Emotional judgment is also the way we abandon ourselves. When we pour our energy into feeling that we are “wrong” or “bad,” we stop carrying ourselves. We turn our back on ourselves. This is the way we give up on our whole plan after we indulge during our strict diet, smoke that cheat cigarette, miss an early morning workout, or get passed over one time for a promotion. We throw up our hands and say “I’ve failed, so I’m just going to give up.”
It may feel like a split-second, but that moment of deciding to give up is actually full of feeling-based judgments about our value, our worthiness, and our power. We may tell ourselves that it is weak to deviate from a plan and attribute that one failure to evidence that we are somehow deeply flawed. These thoughts are momentary expressions of frustration or fear. But they are not the longstanding truth.

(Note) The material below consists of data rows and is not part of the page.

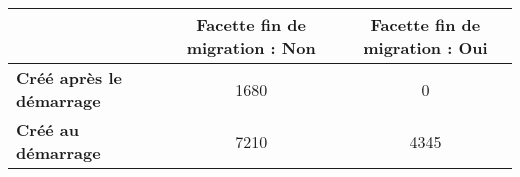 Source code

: \begin{tabular}{lcc}
\toprule
{} &  Facette fin de migration : Non &  Facette fin de migration : Oui \\
\midrule
\textbf{Créé après le démarrage} &                            1680 &                               0 \\
\textbf{Créé au démarrage      } &                            7210 &                            4345 \\
\bottomrule
\end{tabular}
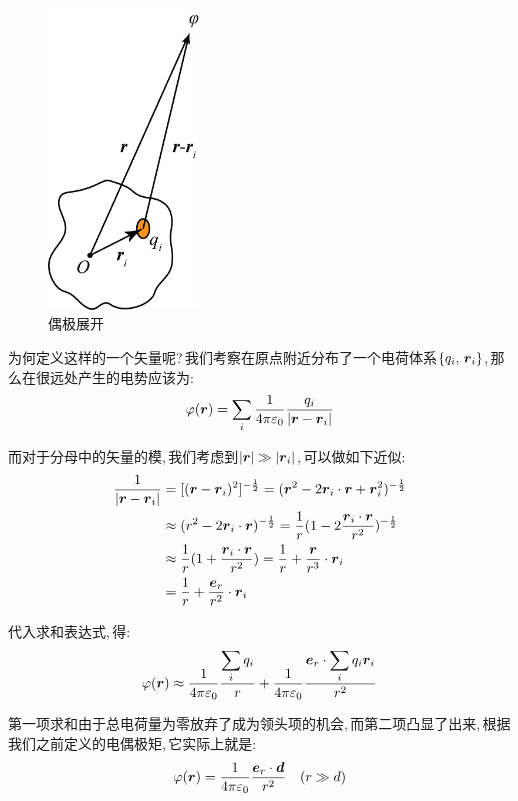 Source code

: \begin{figure}
\centering
\vspace{-2.5cm}
\includegraphics[width=4cm]{image/7-1-12.png}
\caption{偶极展开}
\end{figure}
为何定义这样的一个矢量呢?\,我们考察在原点附近分布了一个电荷体系$\{q_i ,\, \boldsymbol{r}_i\}$,\,那么在很远处产生的电势应该为:
\[\varphi(\boldsymbol{r})=\sum_i \frac{1}{4\pi\varepsilon_0} \frac{q_i}{|\boldsymbol{r}-\boldsymbol{r}_i|}\]

而对于分母中的矢量的模,\,我们考虑到$|\boldsymbol{r}|\gg|\boldsymbol{r}_i|$,\,可以做如下近似:
\begin{align*}
\frac{1}{|\boldsymbol{r}-\boldsymbol{r}_i|} 	&=[(\boldsymbol{r}-\boldsymbol{r}_i)^2]^{-\frac{1}{2}}=(\boldsymbol{r}^2-2\boldsymbol{r}_i\cdot\boldsymbol{r}+\boldsymbol{r}_i^2)^{-\frac{1}{2}} \\
								&\approx (r^2-2\boldsymbol{r}_i\cdot\boldsymbol{r})^{-\frac{1}{2}}=\frac{1}{r}(1-2\frac{\boldsymbol{r}_i\cdot\boldsymbol{r}}{r^2})^{-\frac{1}{2}} \\
								&\approx \frac{1}{r}(1+\frac{\boldsymbol{r}_i\cdot\boldsymbol{r}}{r^2})=\frac{1}{r}+\frac{\boldsymbol{r}}{r^3}\cdot \boldsymbol{r}_i \\
								&=\frac{1}{r}+\frac{\boldsymbol{e}_r}{r^2}\cdot \boldsymbol{r}_i
\end{align*}

代入求和表达式,\,得:
\[\varphi(\boldsymbol{r})\approx \frac{1}{4\pi\varepsilon_0} \frac{\displaystyle\sum_i q_i}{r}+\frac{1}{4\pi\varepsilon_0} \frac{\boldsymbol{e}_r\cdot\displaystyle\sum_i q_i \boldsymbol{r}_i}{r^2}\]

第一项求和由于总电荷量为零放弃了成为领头项的机会,\,而第二项凸显了出来,\,根据我们之前定义的电偶极矩,\,它实际上就是:
\[\varphi(\boldsymbol{r})=\frac{1}{4\pi\varepsilon_0} \frac{\boldsymbol{e}_r\cdot\boldsymbol{d}}{r^2} \quad (r\gg d)\]

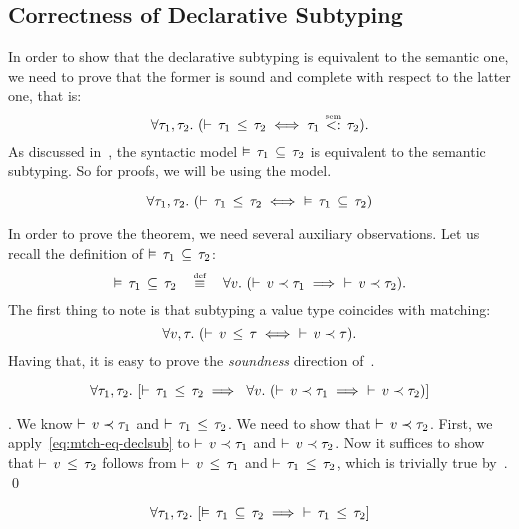 \subsection{Correctness of Declarative Subtyping}

In order to show that the declarative subtyping is equivalent
to the semantic one,
we need to prove that the former is sound and complete with respect
to the latter one, that is:
\[
\forall \ty_1, \ty_2.\ (\bjsub{\ty_1}{\ty_2} \iff \bjtruesemsub{\ty_1}{\ty_2}).
\]
As discussed in~, 
the syntactic model $\vDash \, \tau_1 \, \subseteq \, \tau_2$ is equivalent 
to the semantic subtyping.
So for proofs, we will be using the model.

\begin{theorem}\label{thm:declsub-correct}
\[
\forall \ty_1, \ty_2.\ (\bjsub{\ty_1}{\ty_2} \iff\ \bjsemsub{\ty_1}{\ty_2})
\]
\end{theorem}

In order to prove the theorem, we need several auxiliary observations.
Let us recall the definition of $\vDash \, \tau_1 \, \subseteq \, \tau_2$:
\[
\bjsemsub{\ty_1}{\ty_2} \quad \defsign \quad
\forall \vty.\ (\bjmtch{\vty}{\ty_1} \implies\ \bjmtch{\vty}{\ty_2}).
\]
The first thing to note is that
subtyping a value type coincides with matching:
\begin{equation}\label{eq:mtch-eq-declsub}
\forall \vty, \ty.\ (\bjsub{\vty}{\ty} \iff\ \bjmtch{\vty}{\ty}).
\end{equation}
Having that, it is easy to prove the \emph{soundness} direction
of~.
\begin{lemma}
\[
\forall \ty_1, \ty_2.\ 
[\bjsub{\ty_1}{\ty_2} \implies\ 
\forall \vty.\ (\bjmtch{\vty}{\ty_1} \implies\ \bjmtch{\vty}{\ty_2})]
\]
\end{lemma}
\noindent
\Proof. We know $\vdash \, v \prec \tau_1$ and $\vdash \, \tau_1 \, \leq \, \tau_2$.
We need to show that $\vdash \, v \prec \tau_2$.
First, we apply~\eqref{eq:mtch-eq-declsub} to $\vdash \, v \prec \tau_1$
and $\vdash \, v \prec \tau_2$. 
Now it suffices to show that $\vdash \, v \, \leq \, \tau_2$ follows from
$\vdash \, v \, \leq \, \tau_1$ and $\vdash \, \tau_1 \, \leq \, \tau_2$, 
which is trivially true by~\RD{Trans}.
\qed

\begin{lemma}\label{lem:declsub-complete}
\[	
\forall \ty_1, \ty_2.\ 
[\bjsemsub{\ty_1}{\ty_2} \implies\ \bjsub{\ty_1}{\ty_2}]
\]
\end{lemma}

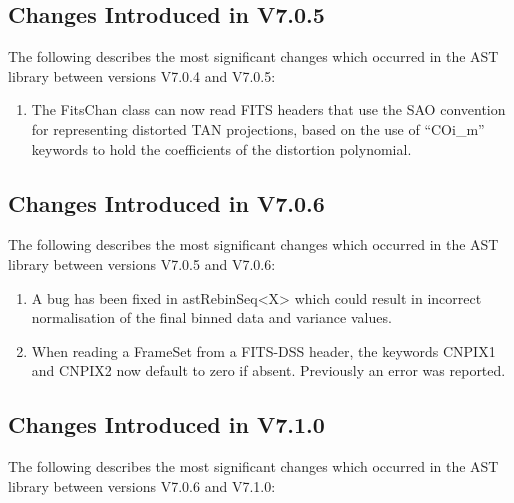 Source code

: \documentclass[twoside,11pt]{starlink}
\begin{document}
\subsection{Changes Introduced in V7.0.5}

The following describes the most significant changes which
occurred in the AST library between versions V7.0.4 and V7.0.5:

\begin{enumerate}

\item The FitsChan class can now read FITS headers that use the SAO
convention for representing distorted TAN projections, based on the use
of ``COi\_m'' keywords to hold the coefficients of the distortion polynomial.

\end{enumerate}


\subsection{Changes Introduced in V7.0.6}

The following describes the most significant changes which
occurred in the AST library between versions V7.0.5 and V7.0.6:

\begin{enumerate}

\item A bug has been fixed in astRebinSeq<X> which could result in
incorrect normalisation of the final binned data and variance values.

\item When reading a FrameSet from a FITS-DSS header, the keywords CNPIX1
and CNPIX2 now default to zero if absent. Previously an error was reported.

\end{enumerate}


\subsection{Changes Introduced in V7.1.0}

The following describes the most significant changes which occurred in the
AST library between versions V7.0.6 and V7.1.0:
\end{document}
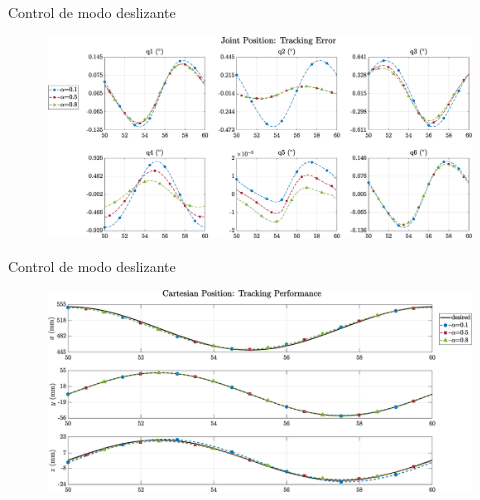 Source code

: \documentclass[10pt]{beamer} %
\begin{document}
	\begin{frame}[fragile]{Control de modo deslizante}
		\begin{figure}
			\centering
			\hspace*{-0.7cm}\includegraphics[width=1.1\textwidth]{img/SMCi/circular_traj/60_seg/articular_SMCi_position_error_compare.eps}
		\end{figure}
	\end{frame}	
	


	\begin{frame}[fragile]{Control de modo deslizante}
		\begin{figure}
			\centering
			\hspace*{-0.5cm}\includegraphics[width=1.1\textwidth]{img/SMCi/circular_traj/60_seg/articular_SMCi_pos_xyz_compare.eps}
		\end{figure}
	\end{frame}
\end{document}
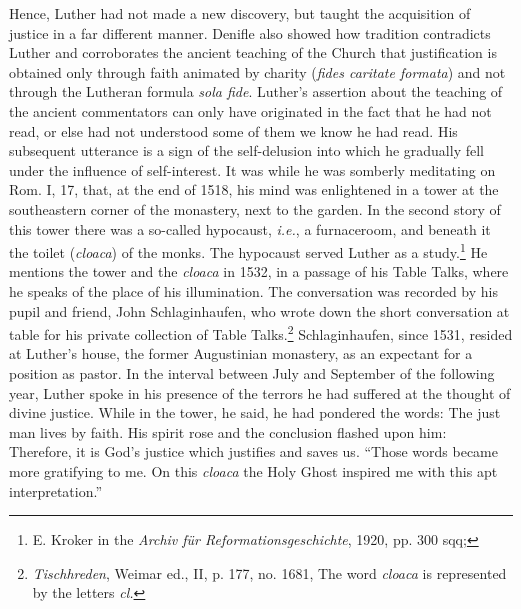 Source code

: Hence, Luther had not made a new discovery,
but taught the acquisition of justice in a far different manner. Denifle
also showed how tradition contradicts Luther and corroborates the
ancient teaching of the Church that justification is obtained only
through faith animated by charity (\textit{fides caritate formata}) and not
through the Lutheran formula \textit{sola fide}. Luther’s assertion about the
teaching of the ancient commentators can only have originated in the
fact that he had not read, or else had not understood some of them we
know he had read. His subsequent utterance is a sign of the self-delusion
into which he gradually fell under the influence of self-interest.
It was while he was somberly meditating on Rom. I, 17, that, at
the end of 1518, his mind was enlightened in a tower at the southeastern
corner of the monastery, next to the garden. In the second
story of this tower there was a so-called hypocaust, \textit{i.e.}, a furnaceroom,
and beneath it the toilet (\textit{cloaca}) of the monks. The hypocaust
served Luther as a study.\footnote{E. Kroker in the \textit{Archiv für Reformationsgeschichte}, 1920, pp. 300 sqq;}
He mentions the tower and the
\textit{cloaca} in 1532, in a passage of his Table Talks, where he speaks of
the place of his illumination. The conversation was recorded by
his pupil and friend, John Schlaginhaufen, who wrote down the short
conversation at table for his private collection of Table Talks.\footnote
{\textit{Tischhreden}, Weimar ed., II, p. 177, no. 1681, The word \textit{cloaca} is represented
by the letters \textit{cl.}}
Schlaginhaufen, since 1531, resided at Luther’s house, the former
Augustinian monastery, as an expectant for a position as pastor. In
the interval between July and September of the following year, Luther spoke
in his presence of the terrors he had suffered at the thought
of divine justice. While in the tower, he said, he had pondered the
words: The just man lives by faith. His spirit rose and the conclusion
flashed upon him: Therefore, it is God’s justice which justifies and
saves us. “Those words became more gratifying to me. On this \textit{cloaca}
the Holy Ghost inspired me with this apt interpretation.”


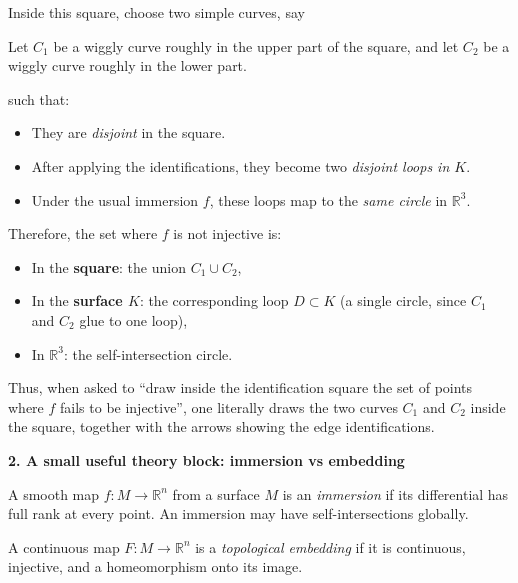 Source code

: \begin{solution}
Inside this square, choose two simple curves, say

Let \(C_1\) be a wiggly curve roughly in the upper part of the square, and let
\(C_2\) be a wiggly curve roughly in the lower part.

such that:

\begin{itemize}
	\item They are \emph{disjoint} in the square.
	\item After applying the identifications, they become two \emph{disjoint loops in $K$}.
	\item Under the usual immersion $f$, these loops map to the \emph{same circle} in $\mathbb{R}^3$.
\end{itemize}

Therefore, the set where $f$ is not injective is:

\begin{itemize}
	\item In the \textbf{square}: the union $C_1\cup C_2$,
	\item In the \textbf{surface $K$}: the corresponding loop $D\subset K$ (a single circle, since $C_1$ and $C_2$ glue to one loop),
	\item In \textbf{$\mathbb{R}^3$}: the self-intersection circle.
\end{itemize}

Thus, when asked to ``draw inside the identification square the set of points where $f$ fails to be injective'', one literally draws the two curves $C_1$ and $C_2$ inside the square, together with the arrows showing the edge identifications.

\bigskip

\par\medskip\noindent\textbf{2. A small useful theory block: immersion vs embedding}\par\smallskip


\begin{definition}[Immersion]
	A smooth map $f : M \to \mathbb{R}^n$ from a surface $M$ is an \emph{immersion}
	if its differential has full rank at every point.  
	An immersion may have self-intersections globally.
\end{definition}

\begin{definition}[Embedding]
	A continuous map $F : M \to \mathbb{R}^n$ is a \emph{topological embedding}
	if it is continuous, injective, and a homeomorphism onto its image.
\end{definition}


\end{solution}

We are all doing the best we can with the tools we have. We may need more or better tools, but we do not become “bad” or “hopeless” because of a misstep. Tolerance and compassion for our inevitable imperfection is what keeps us visible and in the driver-seat of our life. Compassion allows us to carry our self (not turn our back on ourselves) and be our own leader.
It can take time to notice exactly how you may be confusing your feelings about yourself, with the actual compassionate reality of you. But there is no time like the present to begin and revise it.